4 ways millennials’ preferences are redefining offices
As millennials become increasingly prominent in corporations’ influential leadership roles, the preference of young workers for urban and creative office space is driving a reconsideration and renovation of offices. Millennials’ general lack of enthusiasm for the conventional office is evidenced by their demand for flexible jobs with telecommuting options and the nationwide proliferation of innovative co-working alternatives. Companies looking to reinvigorate their offices to attract, retain and inspire top talent are following the leads of explosively growing tech companies, integrating fun design features. At the same time, developers and property managers are implementing WeWork-style programming and building-wide amenities. As millennial workers exert their influence, these are the four most noteworthy trends on the horizon for offices.
Offices become open, fun and flexible
The way technology has altered how information is stored and accessed has freed up office space and combined with enhanced virtual communication to make employees’ physical presence in the office less essential. “Because everything is electronically housed on servers, you don’t need the storage space you did before with file rooms and cabinets for documents,” RSM principal Michael Schwartz said.
Now, storage spaces can be repurposed for expanded kitchens, breakout and conference rooms or even game and leisure space that foster interaction and collaboration. Many conventional tenants are mimicking disruptors and redesigning spaces with open floor plans, demountable walls and recreational space.

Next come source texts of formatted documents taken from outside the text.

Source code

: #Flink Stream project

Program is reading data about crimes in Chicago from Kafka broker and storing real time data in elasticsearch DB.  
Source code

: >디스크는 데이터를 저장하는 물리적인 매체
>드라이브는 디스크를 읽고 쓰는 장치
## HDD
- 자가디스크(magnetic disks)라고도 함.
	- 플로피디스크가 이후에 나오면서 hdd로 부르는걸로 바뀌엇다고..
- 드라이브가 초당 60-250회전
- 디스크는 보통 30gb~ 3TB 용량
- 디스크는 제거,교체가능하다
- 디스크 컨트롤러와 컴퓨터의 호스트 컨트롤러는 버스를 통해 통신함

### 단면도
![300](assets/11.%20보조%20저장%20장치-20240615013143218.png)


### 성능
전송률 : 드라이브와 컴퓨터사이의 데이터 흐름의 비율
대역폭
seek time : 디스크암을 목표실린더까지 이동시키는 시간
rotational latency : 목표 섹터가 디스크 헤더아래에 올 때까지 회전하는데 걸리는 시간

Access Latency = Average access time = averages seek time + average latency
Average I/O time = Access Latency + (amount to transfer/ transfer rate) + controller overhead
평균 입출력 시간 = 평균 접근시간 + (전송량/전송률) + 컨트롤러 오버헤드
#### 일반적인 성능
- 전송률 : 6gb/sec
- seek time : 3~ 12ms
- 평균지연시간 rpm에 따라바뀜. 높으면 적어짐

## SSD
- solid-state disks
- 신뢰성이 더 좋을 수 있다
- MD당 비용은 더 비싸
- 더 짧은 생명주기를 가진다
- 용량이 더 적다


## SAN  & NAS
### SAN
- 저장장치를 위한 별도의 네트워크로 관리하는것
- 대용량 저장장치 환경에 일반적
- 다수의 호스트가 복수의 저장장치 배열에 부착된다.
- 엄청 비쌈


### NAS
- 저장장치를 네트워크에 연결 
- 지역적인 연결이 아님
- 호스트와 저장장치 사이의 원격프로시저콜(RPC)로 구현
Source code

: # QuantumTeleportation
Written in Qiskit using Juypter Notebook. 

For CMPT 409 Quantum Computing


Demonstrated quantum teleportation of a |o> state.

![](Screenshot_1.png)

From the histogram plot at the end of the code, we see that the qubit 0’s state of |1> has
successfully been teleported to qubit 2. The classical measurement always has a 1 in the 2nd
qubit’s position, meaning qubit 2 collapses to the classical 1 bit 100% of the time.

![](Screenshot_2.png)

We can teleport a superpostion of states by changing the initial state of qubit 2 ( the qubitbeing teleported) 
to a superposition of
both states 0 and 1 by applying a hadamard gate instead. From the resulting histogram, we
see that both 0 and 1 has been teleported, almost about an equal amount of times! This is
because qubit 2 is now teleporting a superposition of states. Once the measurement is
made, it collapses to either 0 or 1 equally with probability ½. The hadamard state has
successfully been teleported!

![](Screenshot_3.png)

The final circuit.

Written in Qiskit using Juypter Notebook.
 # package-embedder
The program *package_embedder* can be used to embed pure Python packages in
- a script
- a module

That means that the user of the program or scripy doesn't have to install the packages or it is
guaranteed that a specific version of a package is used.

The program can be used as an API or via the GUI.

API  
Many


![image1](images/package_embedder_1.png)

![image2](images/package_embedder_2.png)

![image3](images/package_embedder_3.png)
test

Tenants prioritize proximity to transit and housing
“We’ve seen that in Chicago, people used to want to be by the lake, but now they want to be by the transportation, to get close to the 'L,'” Schwartz said. This is an inversion from previous generations, when proximity to rails was a detriment to a building’s appeal and the rents it commanded. Millennials are also triggering a reversal of historical migration patterns as an increasing number go carless and favor a live-work marriage in urban communities. “You’re seeing a lot of new developments in the West Loop of residential and office,” Schwartz said.

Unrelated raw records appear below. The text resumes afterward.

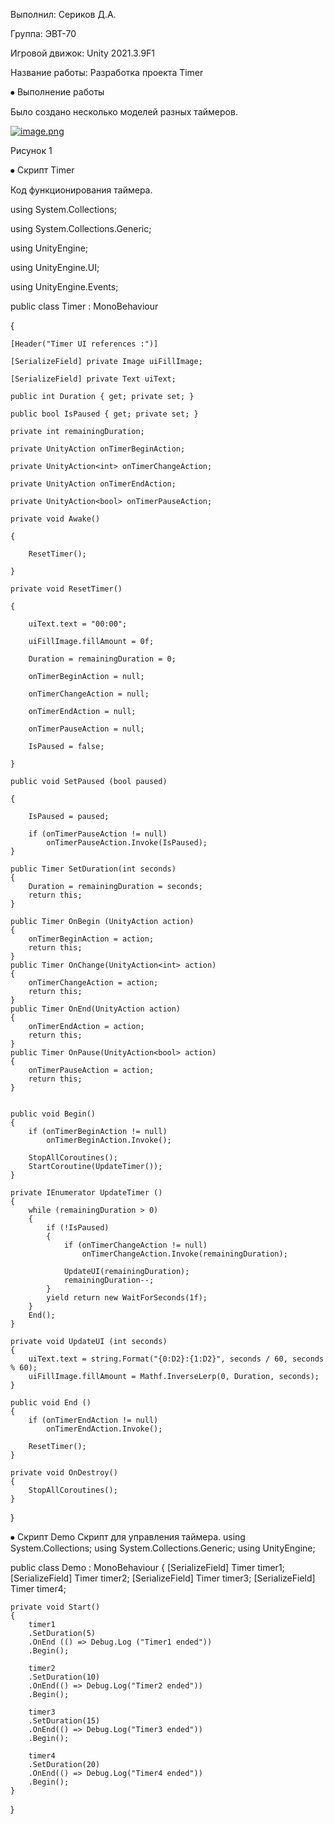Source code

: 
Выполнил: Сериков Д.А.

Группа: ЭВТ-70

Игровой движок: Unity 2021.3.9F1

Название работы: Разработка проекта Timer

⦁	Выполнение работы

Было создано несколько моделей разных таймеров.
 
[![image.png](https://i.postimg.cc/QMDfXYgc/image.png)](https://postimg.cc/v4PrhzNm) 
 
Рисунок 1

⦁	Скрипт Timer

Код функционирования таймера.

using System.Collections;

using System.Collections.Generic;

using UnityEngine;

using UnityEngine.UI;

using UnityEngine.Events;

public class Timer : MonoBehaviour

{

    [Header("Timer UI references :")]
    
    [SerializeField] private Image uiFillImage;
    
    [SerializeField] private Text uiText;

    public int Duration { get; private set; }

    public bool IsPaused { get; private set; }

    private int remainingDuration;

    private UnityAction onTimerBeginAction;
    
    private UnityAction<int> onTimerChangeAction;
    
    private UnityAction onTimerEndAction;
    
    private UnityAction<bool> onTimerPauseAction;

    private void Awake()
    
    {
    
        ResetTimer();
        
    }

    private void ResetTimer()
    
    {
    
        uiText.text = "00:00";
        
        uiFillImage.fillAmount = 0f;

        Duration = remainingDuration = 0;

        onTimerBeginAction = null;
        
        onTimerChangeAction = null;
        
        onTimerEndAction = null;
        
        onTimerPauseAction = null;

        IsPaused = false;
        
    }

    public void SetPaused (bool paused)
    
    {
    
        IsPaused = paused;

        if (onTimerPauseAction != null)
            onTimerPauseAction.Invoke(IsPaused);
    }

    public Timer SetDuration(int seconds)
    {
        Duration = remainingDuration = seconds;
        return this;
    }

    public Timer OnBegin (UnityAction action)
    {
        onTimerBeginAction = action;
        return this;
    }
    public Timer OnChange(UnityAction<int> action)
    {
        onTimerChangeAction = action;
        return this;
    }
    public Timer OnEnd(UnityAction action)
    {
        onTimerEndAction = action;
        return this;
    }
    public Timer OnPause(UnityAction<bool> action)
    {
        onTimerPauseAction = action;
        return this;
    }


    public void Begin()
    {
        if (onTimerBeginAction != null)
            onTimerBeginAction.Invoke();

        StopAllCoroutines();
        StartCoroutine(UpdateTimer());
    }

    private IEnumerator UpdateTimer ()
    {
        while (remainingDuration > 0)
        {
            if (!IsPaused)
            {
                if (onTimerChangeAction != null)
                    onTimerChangeAction.Invoke(remainingDuration);

                UpdateUI(remainingDuration);
                remainingDuration--;
            }
            yield return new WaitForSeconds(1f);
        }
        End();
    }

    private void UpdateUI (int seconds)
    {
        uiText.text = string.Format("{0:D2}:{1:D2}", seconds / 60, seconds % 60);
        uiFillImage.fillAmount = Mathf.InverseLerp(0, Duration, seconds);
    }

    public void End ()
    {
        if (onTimerEndAction != null)
            onTimerEndAction.Invoke();

        ResetTimer();
    }

    private void OnDestroy()
    {
        StopAllCoroutines();
    }
}

⦁	Скрипт Demo
Скрипт для управления таймера.
using System.Collections;
using System.Collections.Generic;
using UnityEngine;

public class Demo : MonoBehaviour
{
    [SerializeField] Timer timer1;
    [SerializeField] Timer timer2;
    [SerializeField] Timer timer3;
    [SerializeField] Timer timer4;

    private void Start()
    {
        timer1
        .SetDuration(5)
        .OnEnd (() => Debug.Log ("Timer1 ended"))
        .Begin();

        timer2
        .SetDuration(10)
        .OnEnd(() => Debug.Log("Timer2 ended"))
        .Begin();

        timer3
        .SetDuration(15)
        .OnEnd(() => Debug.Log("Timer3 ended"))
        .Begin();

        timer4
        .SetDuration(20)
        .OnEnd(() => Debug.Log("Timer4 ended"))
        .Begin();
    }
}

Suburban office complexes struggle
Isolated or remote suburban offices are having difficulty modernizing to reposition themselves. They typically have low millennial appeal, and a single anchor tenant’s decision to vacate and relocate to the central business district can have a devastating impact on a property’s bottom line. “For suburban offices, where you have to hop into your car, those can be very problematic these days,” Schwartz said. “In Chicago, McDonald's is moving into the city, and the McDonald's University out in Oak Brook is going to leave a giant hole. Similarly, United Airlines years ago moved from Elk Grove Village; so suburban office complexes are really going to hurt.”

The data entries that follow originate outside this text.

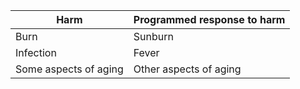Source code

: 
| Harm                  | Programmed response to harm |
| --------------------- | --------------------------- |
| Burn                  | Sunburn                     |
| Infection             | Fever                       |
| Some aspects of aging | Other aspects of aging      |
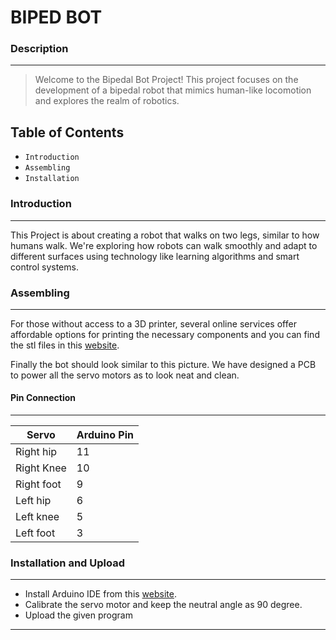 # BIPED BOT

### Description
___
> Welcome to the Bipedal Bot Project! This project focuses on the development of a bipedal robot that mimics human-like locomotion and explores the realm of robotics.

## Table of Contents
- `Introduction`
- `Assembling`
- `Installation`

### Introduction
___
This Project is about creating a robot that walks on two legs, similar to how humans walk. We're exploring how robots can walk smoothly and adapt to different surfaces using technology like learning algorithms and smart control systems.

### Assembling
___
For those without access to a 3D printer, several online services offer affordable options for printing the necessary components and you can find the stl files in this     [website](https://www.instructables.com/Arduino-Controlled-Robotic-Biped/). 

Finally the bot should look similar to this picture.
We have designed a PCB to power all the servo motors as to look neat and clean.

#### Pin Connection
___
| Servo | Arduino Pin |
| --- | ----------- |
| Right hip | 11 |
| Right Knee | 10 |
| Right foot | 9 |
| Left hip | 6 |
| Left knee | 5 |
| Left foot | 3 |

### Installation and Upload
___
- Install Arduino IDE from this [website](https://www.arduino.cc/en/software).
- Calibrate the servo motor and keep the neutral angle as 90 degree.
- Upload the given program

---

Another shift is from large, expansive footprints with numerous private offices to highly amenitized, condensed, collaborative space, which means companies can lower their rent expense even when headcounts are stable or growing. “For RSM specifically, being a national accounting firm with 100 offices in 65 or so cities, we’re seeing a downsizing of space in many areas,” Schwartz said. “We recently announced a new lease in our New York office, where we’re downsizing from 140,000 square feet (SF) to about 93,000 SF.”